Structural Entropy Guided Unsupervised Graph Out-Of-Distribution Detection
Yue Hou, He Zhu, Ruomei Liu, Yingke Su, Jinxiang Xia, Junran Wu, Ke Xu
TL;DR
This work tackles unsupervised graph-level OOD detection by minimizing structural entropy to extract essential graph information and remove redundancy. It proposes SEGO, a framework that builds a coding-tree anchor as the redundancy-eliminated view and uses a multi-grained, triplet-view contrastive learning scheme (basic graph, anchor tree, and topological views) to maximize agreement across local, global, and tree levels. The authors prove that anchor-view minimization preserves maximum mutual information with ground-truth targets and empirically demonstrate that SEGO outperforms 14 baselines across 10 dataset pairs, with an average improvement of 3.7% in OOD detection and notable gains in anomaly detection.
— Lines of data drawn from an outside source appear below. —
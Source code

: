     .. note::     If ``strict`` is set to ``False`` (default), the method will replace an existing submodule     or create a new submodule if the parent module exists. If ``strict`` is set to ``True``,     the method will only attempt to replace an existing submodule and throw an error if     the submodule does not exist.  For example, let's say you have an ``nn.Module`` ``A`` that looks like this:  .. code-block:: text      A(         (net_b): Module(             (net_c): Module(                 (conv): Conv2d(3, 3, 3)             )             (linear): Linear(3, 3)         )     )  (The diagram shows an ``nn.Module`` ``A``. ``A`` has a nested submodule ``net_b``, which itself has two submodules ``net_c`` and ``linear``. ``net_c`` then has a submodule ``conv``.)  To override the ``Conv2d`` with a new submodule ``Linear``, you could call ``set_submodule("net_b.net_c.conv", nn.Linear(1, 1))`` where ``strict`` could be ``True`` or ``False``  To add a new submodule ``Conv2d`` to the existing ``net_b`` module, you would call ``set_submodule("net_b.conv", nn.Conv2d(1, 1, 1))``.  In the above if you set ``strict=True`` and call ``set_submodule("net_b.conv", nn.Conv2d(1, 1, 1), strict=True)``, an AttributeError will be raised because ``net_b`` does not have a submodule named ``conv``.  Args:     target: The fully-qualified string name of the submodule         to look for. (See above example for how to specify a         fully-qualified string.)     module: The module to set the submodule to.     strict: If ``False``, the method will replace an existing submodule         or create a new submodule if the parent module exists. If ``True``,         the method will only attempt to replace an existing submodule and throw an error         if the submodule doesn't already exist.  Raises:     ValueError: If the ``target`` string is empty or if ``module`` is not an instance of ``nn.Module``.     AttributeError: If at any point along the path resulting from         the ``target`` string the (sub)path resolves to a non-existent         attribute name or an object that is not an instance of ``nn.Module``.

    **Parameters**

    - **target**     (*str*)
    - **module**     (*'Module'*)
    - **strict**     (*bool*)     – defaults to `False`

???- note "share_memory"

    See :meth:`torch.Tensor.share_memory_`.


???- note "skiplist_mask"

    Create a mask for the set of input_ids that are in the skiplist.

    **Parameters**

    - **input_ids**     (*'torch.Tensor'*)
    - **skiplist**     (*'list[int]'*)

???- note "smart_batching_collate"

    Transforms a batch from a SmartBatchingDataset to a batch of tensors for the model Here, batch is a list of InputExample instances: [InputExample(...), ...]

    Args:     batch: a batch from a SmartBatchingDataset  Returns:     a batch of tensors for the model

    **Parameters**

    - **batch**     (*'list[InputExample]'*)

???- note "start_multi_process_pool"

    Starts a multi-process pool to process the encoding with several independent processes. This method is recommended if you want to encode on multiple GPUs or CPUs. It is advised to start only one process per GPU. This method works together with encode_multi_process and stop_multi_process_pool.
The approach offers a principled, structure-aware alternative to augmentation-heavy graph self-supervised methods and demonstrates practical impact for reliable graph-based systems.
Abstract
With the emerging of huge amount of unlabeled data, unsupervised out-of-distribution (OOD) detection is vital for ensuring the reliability of graph neural networks (GNNs) by identifying OOD samples from in-distribution (ID) ones during testing, where encountering novel or unknown data is inevitable. Existing methods often suffer from compromised performance due to redundant information in graph structures, which impairs their ability to effectively differentiate between ID and OOD data. To address this challenge, we propose SEGO, an unsupervised framework that integrates structural entropy into OOD detection regarding graph classification. Specifically, within the architecture of contrastive learning, SEGO introduces an anchor view in the form of coding tree by minimizing structural entropy. The obtained coding tree effectively removes redundant information from graphs while preserving essential structural information, enabling the capture of distinct graph patterns between ID and OOD samples. Furthermore, we present a multi-grained contrastive learning scheme at local, global, and tree levels using triplet views, where coding trees with essential information serve as the anchor view. Extensive experiments on real-world datasets validate the effectiveness of SEGO, demonstrating superior performance over state-of-the-art baselines in OOD detection. Specifically, our method achieves the best performance on 9 out of 10 dataset pairs, with an average improvement of 3.7\% on OOD detection datasets, significantly surpassing the best competitor by 10.8\% on the FreeSolv/ToxCast dataset pair.